> [Excerpts from a dataset]:
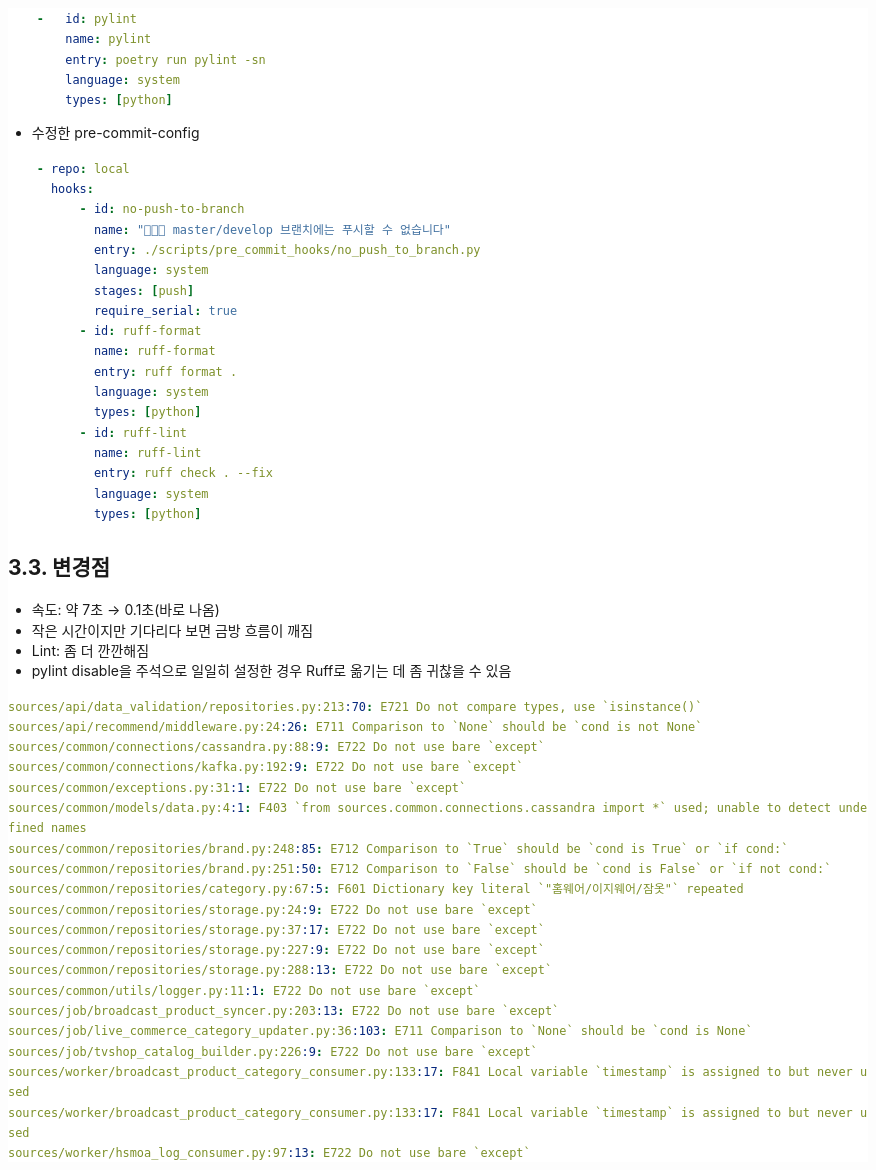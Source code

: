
 ```yaml
    -   id: pylint
        name: pylint
        entry: poetry run pylint -sn
        language: system
        types: [python]
```

- 수정한 pre-commit-config
```yaml
    - repo: local
      hooks:
          - id: no-push-to-branch
            name: "🚨🚓🚨 master/develop 브랜치에는 푸시할 수 없습니다"
            entry: ./scripts/pre_commit_hooks/no_push_to_branch.py
            language: system
            stages: [push]
            require_serial: true
          - id: ruff-format
            name: ruff-format
            entry: ruff format .
            language: system
            types: [python]
          - id: ruff-lint
            name: ruff-lint
            entry: ruff check . --fix
            language: system
            types: [python]
```

  

## 3.3. 변경점

  

- 속도: 약 7초 → 0.1초(바로 나옴)
- 작은 시간이지만 기다리다 보면 금방 흐름이 깨짐
- Lint: 좀 더 깐깐해짐
- pylint disable을 주석으로 일일히 설정한 경우 Ruff로 옮기는 데 좀 귀찮을 수 있음
```yaml
sources/api/data_validation/repositories.py:213:70: E721 Do not compare types, use `isinstance()`
sources/api/recommend/middleware.py:24:26: E711 Comparison to `None` should be `cond is not None`
sources/common/connections/cassandra.py:88:9: E722 Do not use bare `except`
sources/common/connections/kafka.py:192:9: E722 Do not use bare `except`
sources/common/exceptions.py:31:1: E722 Do not use bare `except`
sources/common/models/data.py:4:1: F403 `from sources.common.connections.cassandra import *` used; unable to detect undefined names
sources/common/repositories/brand.py:248:85: E712 Comparison to `True` should be `cond is True` or `if cond:`
sources/common/repositories/brand.py:251:50: E712 Comparison to `False` should be `cond is False` or `if not cond:`
sources/common/repositories/category.py:67:5: F601 Dictionary key literal `"홈웨어/이지웨어/잠옷"` repeated
sources/common/repositories/storage.py:24:9: E722 Do not use bare `except`
sources/common/repositories/storage.py:37:17: E722 Do not use bare `except`
sources/common/repositories/storage.py:227:9: E722 Do not use bare `except`
sources/common/repositories/storage.py:288:13: E722 Do not use bare `except`
sources/common/utils/logger.py:11:1: E722 Do not use bare `except`
sources/job/broadcast_product_syncer.py:203:13: E722 Do not use bare `except`
sources/job/live_commerce_category_updater.py:36:103: E711 Comparison to `None` should be `cond is None`
sources/job/tvshop_catalog_builder.py:226:9: E722 Do not use bare `except`
sources/worker/broadcast_product_category_consumer.py:133:17: F841 Local variable `timestamp` is assigned to but never used
sources/worker/broadcast_product_category_consumer.py:133:17: F841 Local variable `timestamp` is assigned to but never used
sources/worker/hsmoa_log_consumer.py:97:13: E722 Do not use bare `except`
```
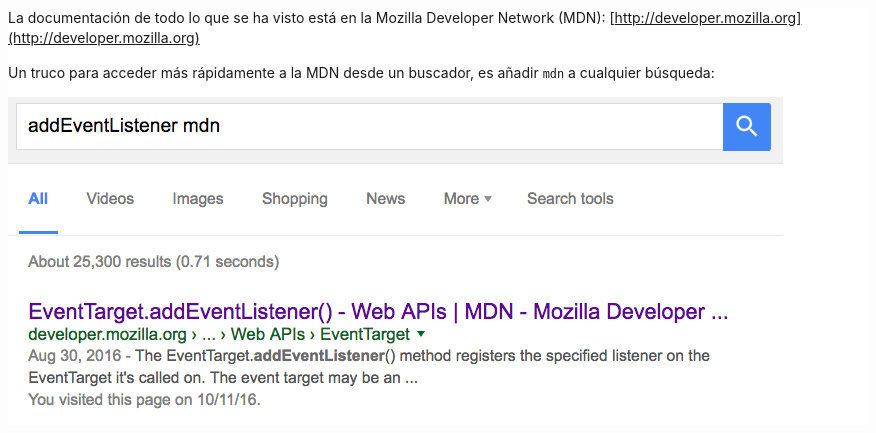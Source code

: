 La documentación de todo lo que se ha visto está en la Mozilla Developer Network (MDN): [http://developer.mozilla.org](http://developer.mozilla.org)

Un truco para acceder más rápidamente a la MDN desde un buscador, es añadir `mdn` a cualquier búsqueda:

![Buscador](images/search.png)
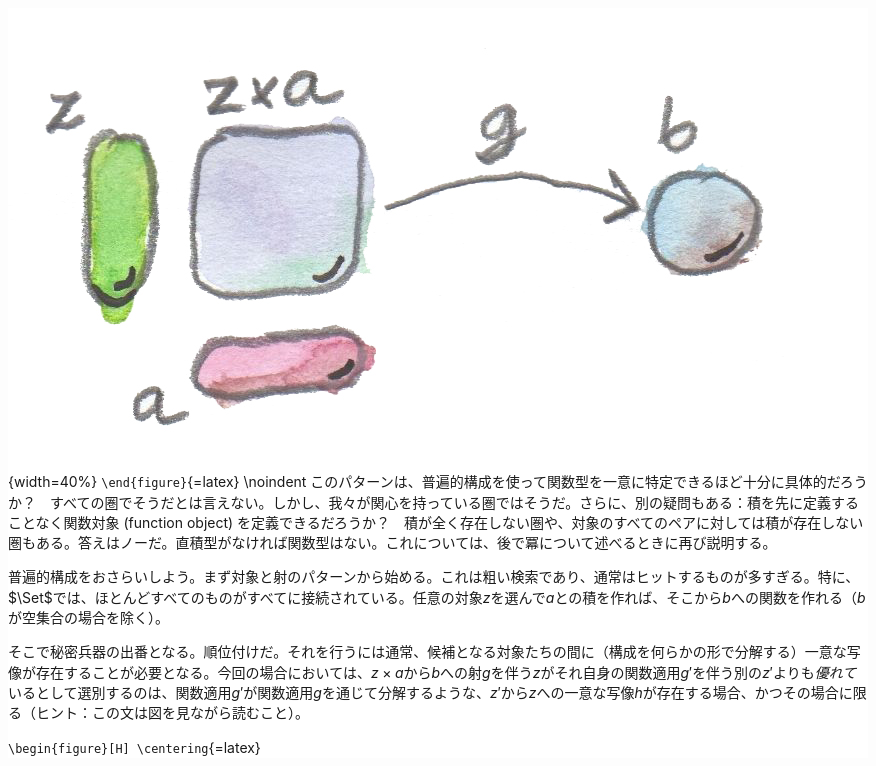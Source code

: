 ![普遍的構成の出発点である対象と射のパターン](images/functionpattern.jpg){width=40%}
`\end{figure}`{=latex}
\noindent
このパターンは、普遍的構成を使って関数型を一意に特定できるほど十分に具体的だろうか？　すべての圏でそうだとは言えない。しかし、我々が関心を持っている圏ではそうだ。さらに、別の疑問もある：積を先に定義することなく関数対象 (function object) を定義できるだろうか？　積が全く存在しない圏や、対象のすべてのペアに対しては積が存在しない圏もある。答えはノーだ。直積型がなければ関数型はない。これについては、後で冪について述べるときに再び説明する。

普遍的構成をおさらいしよう。まず対象と射のパターンから始める。これは粗い検索であり、通常はヒットするものが多すぎる。特に、$\Set$では、ほとんどすべてのものがすべてに接続されている。任意の対象$z$を選んで$a$との積を作れば、そこから$b$への関数を作れる（$b$が空集合の場合を除く）。

そこで秘密兵器の出番となる。順位付けだ。それを行うには通常、候補となる対象たちの間に（構成を何らかの形で分解する）一意な写像が存在することが必要となる。今回の場合においては、$z \times a$から$b$への射$g$を伴う$z$がそれ自身の関数適用$g'$を伴う別の$z'$よりも*優れて*いるとして選別するのは、関数適用$g'$が関数適用$g$を通じて分解するような、$z'$から$z$への一意な写像$h$が存在する場合、かつその場合に限る（ヒント：この文は図を見ながら読むこと）。

`\begin{figure}[H] \centering`{=latex}

[^factorizer]: 訳注：変数の名前をこの節の冒頭のものに対応させて
[^absurd]: 監訳注：ここでは$\bot$は考慮に入れているが`seq :: a -> b -> b`は考慮に入れていないことに注意する。ここで`seq a b`は、直観的には（それ自身を評価する際に）`a`を評価してから`b`を評価することを表し、`a`が$\bot$ならば$\bot$と、そうでなければ`b`と等価である。詳細は省くが、`seq`があることで、9.6節で定義されるような`absurd`と、`absurd = absurd`で定義される`absurd`とを区別できる（区別できてしまう）。
[^lean]: 訳注：実際にこの種の言語のひとつであるLeanは、Scholze（フィールズ賞受賞者）が定理を確認するのに役立った。参考：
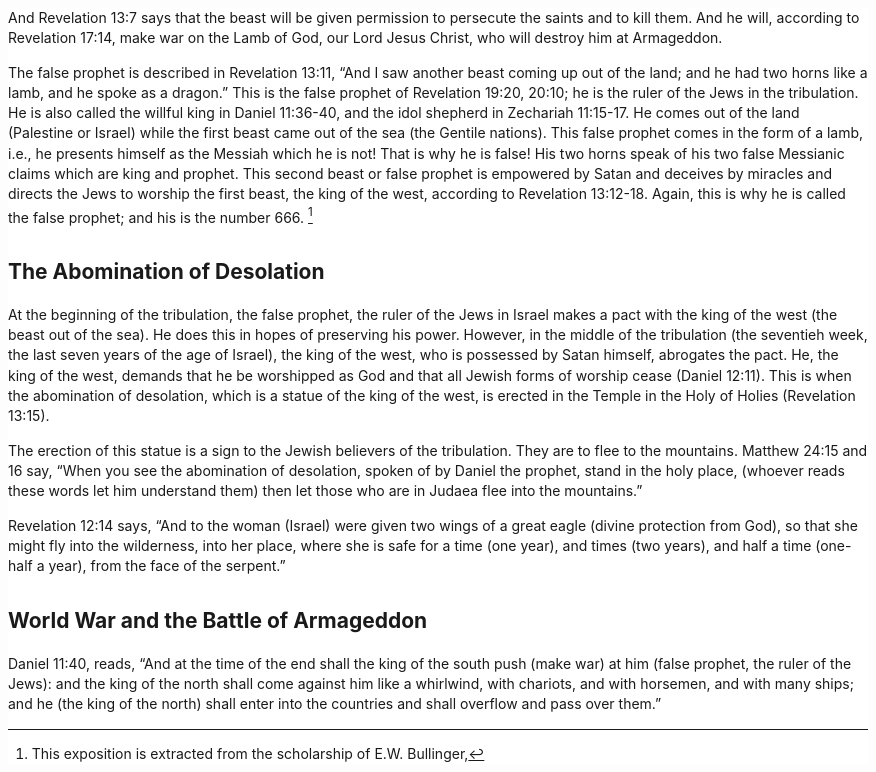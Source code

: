 And Revelation 13:7 says that the beast will be given permission to
persecute the saints and to kill them. And he will, according to
Revelation 17:14, make war on the Lamb of God, our Lord Jesus Christ,
who will destroy him at Armageddon.

The false prophet is described in Revelation 13:11, “And I saw another
beast coming up out of the land; and he had two horns like a lamb, and
he spoke as a dragon.” This is the false prophet of Revelation 19:20,
20:10; he is the ruler of the Jews in the tribulation. He is also called
the willful king in Daniel 11:36-40, and the idol shepherd in Zechariah
11:15-17. He comes out of the land (Palestine or Israel) while the first
beast came out of the sea (the Gentile nations). This false prophet
comes in the form of a lamb, i.e., he presents himself as the Messiah
which he is not! That is why he is false! His two horns speak of his two
false Messianic claims which are king and prophet. This second beast or
false prophet is empowered by Satan and deceives by miracles and directs
the Jews to worship the first beast, the king of the west, according to
Revelation 13:12-18. Again, this is why he is called the false prophet;
and his is the number 666. [^4]

## The Abomination of Desolation

At the beginning of the tribulation, the false prophet, the ruler of the
Jews in Israel makes a pact with the king of the west (the beast out of
the sea). He does this in hopes of preserving his power. However, in the
middle of the tribulation (the seventieh week, the last seven years of
the age of Israel), the king of the west, who is possessed by Satan
himself, abrogates the pact. He, the king of the west, demands that he
be worshipped as God and that all Jewish forms of worship cease (Daniel
12:11). This is when the abomination of desolation, which is a statue of
the king of the west, is erected in the Temple in the Holy of Holies
(Revelation 13:15).

The erection of this statue is a sign to the Jewish believers of the
tribulation. They are to flee to the mountains. Matthew 24:15 and 16
say, “When you see the abomination of desolation, spoken of by Daniel
the prophet, stand in the holy place, (whoever reads these words let him
understand them) then let those who are in Judaea flee into the
mountains.”

Revelation 12:14 says, “And to the woman (Israel) were given two wings
of a great eagle (divine protection from God), so that she might fly
into the wilderness, into her place, where she is safe for a time (one
year), and times (two years), and half a time (one-half a year), from
the face of the serpent.”

## World War and the Battle of Armageddon

Daniel 11:40, reads, “And at the time of the end shall the king of the
south push (make war) at him (false prophet, the ruler of the Jews): and
the king of the north shall come against him like a whirlwind, with
chariots, and with horsemen, and with many ships; and he (the king of
the north) shall enter into the countries and shall overflow and pass
over them.”


[^1]: This exposition of ‘Daniel’s Seventieth Week’ is based on the
[^2]: E. W. Bullinger  Commentary on Revelation
[^3]: Pastor Robert Thieme, Jr.  Revelation; from notes
[^4]: This exposition is extracted from the scholarship of E.W. Bullinger,
[^5]: Pastor Robert Thieme, Jr..  Revelation; from notes taken in 1970’s,
[^6]: Pastor Robert Thieme, Jr..
[^7]: Pastor Robert Thieme, Jr.  Revelation; from undated notes.
[^8]: E.W. Bullinger, Commentary on Revelation; page 597.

> [The problem]:
Lines from the one containing "given two wings" through the last line of the records, both included, are the only ones to print, each exactly as it is.

> [Solution to the exercise]:
Revelation 12:14 says, “And to the woman (Israel) were given two wings
of a great eagle (divine protection from God), so that she might fly
into the wilderness, into her place, where she is safe for a time (one
year), and times (two years), and half a time (one-half a year), from
the face of the serpent.”

## World War and the Battle of Armageddon

Daniel 11:40, reads, “And at the time of the end shall the king of the
south push (make war) at him (false prophet, the ruler of the Jews): and
the king of the north shall come against him like a whirlwind, with
chariots, and with horsemen, and with many ships; and he (the king of
the north) shall enter into the countries and shall overflow and pass
over them.”


[^1]: This exposition of ‘Daniel’s Seventieth Week’ is based on the
[^2]: E. W. Bullinger  Commentary on Revelation
[^3]: Pastor Robert Thieme, Jr.  Revelation; from notes
[^4]: This exposition is extracted from the scholarship of E.W. Bullinger,
[^5]: Pastor Robert Thieme, Jr..  Revelation; from notes taken in 1970’s,
[^6]: Pastor Robert Thieme, Jr..
[^7]: Pastor Robert Thieme, Jr.  Revelation; from undated notes.
[^8]: E.W. Bullinger, Commentary on Revelation; page 597.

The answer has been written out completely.